RIO DE JANEIRO (AFP) – Agricultural powerhouse Brazil is nervously watching the impact of Russia’s war on Ukraine, uncertain whether the upside – an expected boost to Brazil’s corn exports – will outweigh the hit to its crucial fertiliser imports.

Brazil, a top exporter of agricultural products including beef, chicken, soy and corn, stands to gain a windfall from surging commodities prices, driven higher worldwide by the war.

But the country also depends heavily on imported fertiliser, and is facing a collapse in stock from top supplier Russia, whose exports have been hit hard by Western sanctions.

Corn has been particularly affected by the war.

Ukraine’s invasion by Russia on February 24 has cast doubt on whether either country – the world’s fourth- and fifth-biggest corn exporters, respectively, in 2019-20 – will be able to make expected deliveries this year.

That is causing prices to soar, and could be a boon for Brazil, the number-three exporter.

Its corn crop was hit hard last year by bad weather, including the worst drought in nearly a century. But the harvest stands to increase by 29 per cent in 2021-22, according to the latest forecast from the National Supply Company (Conab).

A harvester works on a corn field at Brazilian cattlebreeder Luiz Medeiros dos Santos’ farm in Ruropolis, Para state, Brazil. PHOTO: AFP

“The corn price has hit one of the highest levels ever seen, making it attractive for Brazilian producers, a factor driving an increase in planting area” for the second harvest, the biggest of the year, said Joao Pedro Lopes of commodity-market analysis firm StoneX.

Strong global demand and a favourable exchange rate “should allow an increase of 67 per cent in exports” of Brazilian corn in 2022, Conab said.

The US Agriculture Department meanwhile has predicted that if Brazil’s harvest is as big as expected, the country could pass neighbouring Argentina to become the world’s number two corn exporter this year, trailing only the United States (US).

“International demand has suddenly appeared for immediate shipment of Brazilian corn, which is unusual for the first half of the year. And demand for the second half has accelerated, too,” said analyst Paulo Roberto Molinari of agribusiness consultancy Safras e Mercado.
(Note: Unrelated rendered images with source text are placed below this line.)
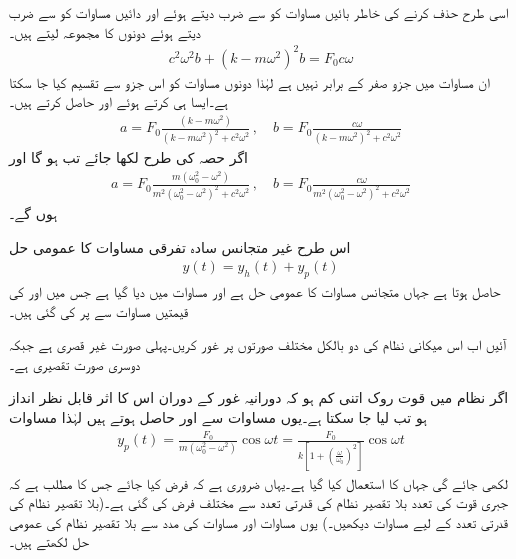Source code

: اسی طرح  حذف کرنے کی خاطر بائیں مساوات کو  سے ضرب دیتے ہوئے اور دائیں مساوات کو  سے ضرب دیتے ہوئے دونوں کا مجموعہ لیتے ہیں۔
\begin{align*}
c^2\omega^2 b+(k-m\omega^2)^2b=F_0c\omega
\end{align*}
ان مساوات میں جزو  صفر کے برابر نہیں ہے لہٰذا دونوں مساوات کو اس جزو سے تقسیم کیا جا سکتا ہے۔ایسا ہی کرتے ہوئے  اور  حاصل کرتے ہیں۔
\begin{align*}
a=F_0\frac{(k-m\omega^2)}{(k-m\omega^2)^2+c^2\omega^2}\, , \quad b=F_0\frac{c\omega}{(k-m\omega^2)^2+c^2\omega^2}
\end{align*}
اگر حصہ  کی طرح  لکھا جائے تب  ہو گا اور 
\begin{align}\label{مساوات_سادہ_دو_نا_معلوم_عددی_سر_الف}
a=F_0\frac{m(\omega_0^2-\omega^2)}{m^2(\omega_0^2-\omega^2)^2+c^2\omega^2}\, , \quad b=F_0\frac{c\omega}{m^2(\omega_0^2-\omega^2)^2+c^2\omega^2}
\end{align}
ہوں گے۔

اس طرح غیر متجانس سادہ تفرقی مساوات  کا عمومی حل
\begin{align}\label{مساوات_سادہ_دو_نا_معلوم_عددی_سر_ب}
y(t)=y_h(t)+y_p(t)
\end{align}
حاصل ہوتا ہے جہاں  متجانس مساوات  کا عمومی حل ہے اور  مساوات  میں دیا گیا ہے جس میں  اور  کی قیمتیں مساوات  سے پر کی گئی ہیں۔

آئیں اب اس میکانی نظام کی دو بالکل مختلف صورتوں پر غور کریں۔پہلی صورت  غیر قصری ہے جبکہ دوسری صورت  تقصیری ہے۔

اگر نظام میں قوت روک اتنی کم ہو کہ دورانیہ غور کے دوران اس کا اثر قابل نظر انداز ہو تب  لیا جا سکتا ہے۔یوں مساوات  سے  اور  حاصل ہوتے ہیں لہٰذا مساوات 
\begin{align}\label{مساوات_سادہ_دو_بلا_تقصیر_حل_الف}
y_p(t)=\frac{F_0}{m(\omega_0^2-\omega^2)}\cos \omega t=\frac{F_0}{k[1+\left(\frac{\omega}{\omega_0}\right)^2]}\cos \omega t
\end{align}
لکھی جائے گی جہاں  کا استعمال کیا گیا ہے۔یہاں ضروری ہے کہ  فرض کیا جائے جس کا مطلب ہے کہ جبری قوت کی تعدد  بلا تقصیر نظام کی قدرتی تعدد  سے مختلف فرض کی گئی ہے۔(بلا تقصیر نظام کی قدرتی تعدد کے لیے  مساوات  دیکھیں۔) یوں مساوات   اور مساوات  کی مدد سے بلا تقصیر نظام کی عمومی حل لکھتے ہیں۔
But there is a big downside.

“There’s no guarantee on the key question of shipping merchandise,” with the maritime transport sector upended by the war, said Cesario Ramalho, head of the Brazilian Association of Corn Producers (Abramilho).

“And fertiliser supplies are uncertain too,” he told AFP.
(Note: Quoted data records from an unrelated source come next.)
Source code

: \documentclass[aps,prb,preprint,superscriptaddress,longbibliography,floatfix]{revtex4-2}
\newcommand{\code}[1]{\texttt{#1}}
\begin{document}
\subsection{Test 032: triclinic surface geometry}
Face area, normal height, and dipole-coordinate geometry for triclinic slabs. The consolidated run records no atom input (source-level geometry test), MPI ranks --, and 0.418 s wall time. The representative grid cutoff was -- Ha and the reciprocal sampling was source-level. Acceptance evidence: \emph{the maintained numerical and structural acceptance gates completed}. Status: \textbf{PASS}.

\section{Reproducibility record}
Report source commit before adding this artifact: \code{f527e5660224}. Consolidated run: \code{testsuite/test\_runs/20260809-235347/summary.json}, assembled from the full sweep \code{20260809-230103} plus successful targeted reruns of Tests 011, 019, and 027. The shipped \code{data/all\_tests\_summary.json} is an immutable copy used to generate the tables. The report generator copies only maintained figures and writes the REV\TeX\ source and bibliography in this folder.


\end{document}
Brazil imports around 80 per cent of its fertilisers – 20 per cent of that from Russia, its leading supplier.

Belarus, another key supplier and which has supported Russia in the Ukraine crisis, has also been hit hard by Western sanctions.

Agriculture Minister Tereza Cristina said earlier this month that Brazil had enough fertiliser stocks to last until October. She has been negotiating with other major exporters to source more.
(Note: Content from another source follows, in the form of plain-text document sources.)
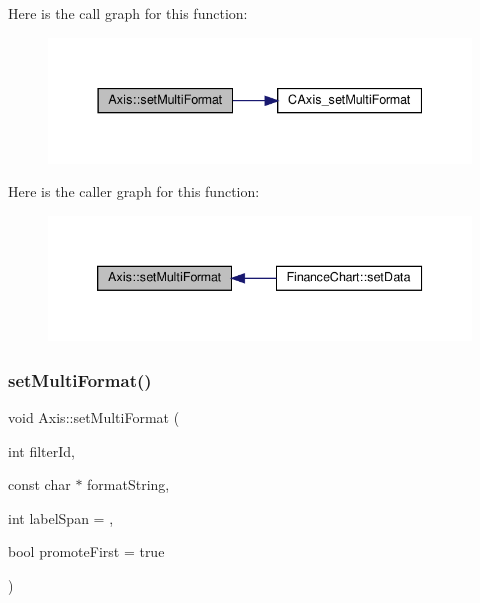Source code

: Here is the call graph for this function\+:
\nopagebreak
\begin{figure}[H]
\begin{center}
\leavevmode
\includegraphics[width=337pt]{class_axis_a3a6ee98f7c5716c8cb94f325aa8a05d6_cgraph}
\end{center}
\end{figure}
Here is the caller graph for this function\+:
\nopagebreak
\begin{figure}[H]
\begin{center}
\leavevmode
\includegraphics[width=339pt]{class_axis_a3a6ee98f7c5716c8cb94f325aa8a05d6_icgraph}
\end{center}
\end{figure}
\mbox{\label{class_axis_aa4b46e028226064bcc5f720ba04a9e08}} 
\subsubsection{\texorpdfstring{set\+Multi\+Format()}{setMultiFormat()}\hspace{0.1cm}{\footnotesize\ttfamily [2/2]}}
{\footnotesize\ttfamily void Axis\+::set\+Multi\+Format (\begin{DoxyParamCaption}\item[{int}]{filter\+Id,  }\item[{const char $\ast$}]{format\+String,  }\item[{int}]{label\+Span = {},  }\item[{bool}]{promote\+First = {\ttfamily true} }\end{DoxyParamCaption})\hspace{0.3cm}{\ttfamily [inline]}}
Farmers are already feeling the pinch: the price of a tonne of imported fertiliser skyrocketed in Brazil by 129 per cent from February 2021 to February 2022.

The fertiliser issue got swept up in a politically loaded debate last week when President Jair Bolsonaro called the Russia-Ukraine war an “opportunity” to pass a controversial bill to legalise mining on indigenous reservations.

Backers argue the bill would allow Brazil to fully exploit its mineral wealth, including reserves of potassium, a key fertiliser ingredient.

Opponents warn mining would be disastrous for protected indigenous lands, including in the Amazon rainforest, where they say there is little potassium anyway.

Bolsonaro said on Friday the proposed legislation would help “integrate our indigenous brothers into society”, adding: “They’re almost like us.”